# Amnesia Haze



## CherryHaze (Sep 17, 2013)

Grown by a mate of mine, it makes me a bit paranoid sometimes, esp if I just got back from work - my boss is a bit of a psycho and can call me really late if I have fucked something up BUT today she called to say don't come in (I still get paid) so I am going to get happy high. I prefer sativa heavy strains.

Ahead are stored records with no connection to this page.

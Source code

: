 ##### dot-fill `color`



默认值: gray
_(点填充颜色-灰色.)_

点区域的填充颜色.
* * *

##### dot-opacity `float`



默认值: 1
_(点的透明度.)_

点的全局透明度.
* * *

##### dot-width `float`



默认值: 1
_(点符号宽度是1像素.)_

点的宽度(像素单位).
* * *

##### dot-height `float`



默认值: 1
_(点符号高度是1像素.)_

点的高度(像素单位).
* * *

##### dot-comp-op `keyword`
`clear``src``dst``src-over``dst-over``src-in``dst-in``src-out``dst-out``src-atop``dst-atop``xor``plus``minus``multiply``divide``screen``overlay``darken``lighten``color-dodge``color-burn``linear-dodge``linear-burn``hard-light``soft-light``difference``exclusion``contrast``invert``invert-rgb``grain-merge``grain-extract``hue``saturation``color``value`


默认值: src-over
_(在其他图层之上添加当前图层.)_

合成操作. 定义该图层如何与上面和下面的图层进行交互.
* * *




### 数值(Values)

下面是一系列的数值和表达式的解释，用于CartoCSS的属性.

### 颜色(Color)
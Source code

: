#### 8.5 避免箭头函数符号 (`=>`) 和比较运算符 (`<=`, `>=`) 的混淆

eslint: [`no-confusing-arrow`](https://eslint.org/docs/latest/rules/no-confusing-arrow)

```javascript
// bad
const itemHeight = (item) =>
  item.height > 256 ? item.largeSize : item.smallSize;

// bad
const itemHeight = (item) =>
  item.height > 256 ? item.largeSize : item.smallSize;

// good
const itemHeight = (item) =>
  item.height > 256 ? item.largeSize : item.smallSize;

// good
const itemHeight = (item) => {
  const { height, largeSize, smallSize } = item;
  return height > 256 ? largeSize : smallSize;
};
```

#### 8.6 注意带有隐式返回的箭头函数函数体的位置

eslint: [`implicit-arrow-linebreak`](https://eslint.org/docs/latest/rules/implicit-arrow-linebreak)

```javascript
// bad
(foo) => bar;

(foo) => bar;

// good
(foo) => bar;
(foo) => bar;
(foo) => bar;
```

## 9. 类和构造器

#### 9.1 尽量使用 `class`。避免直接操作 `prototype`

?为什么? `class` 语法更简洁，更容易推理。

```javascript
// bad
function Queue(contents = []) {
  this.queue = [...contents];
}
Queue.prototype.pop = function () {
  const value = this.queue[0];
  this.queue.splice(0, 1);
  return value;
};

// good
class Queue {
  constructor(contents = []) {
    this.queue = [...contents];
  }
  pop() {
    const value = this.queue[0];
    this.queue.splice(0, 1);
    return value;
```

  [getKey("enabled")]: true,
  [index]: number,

Just started my first grow, its Jack Diesel. <3


----------



## rizzlaking (Sep 24, 2013)

well , good luck with that


----------



## where da weed (Sep 24, 2013)

isnt amnesia haze a sativa? why do you prefer sativas if they make you paranoid? lol

you sound relieved that she didnt call you after smoking it lol


----------



## Parappa the rapper (Oct 17, 2013)

Smoke more and care less


----------



## Scroga (Oct 29, 2013)

Sooo...amnesia haze any one?


----------



## GreyLord (Oct 30, 2013)

I'm indulging in a WW x Amnesia atm that I grew. It's hard to describe. Very clear intense almost trippy high. It's a keeper & she's had a nanna somewhere because I'm getting the occasional fully matured seed [Thank you Bud-God] I love finding unexpected seed in my bud


----------



## Scroga (Nov 12, 2013)

Tight nugs?


----------



## GreyLord (Nov 13, 2013)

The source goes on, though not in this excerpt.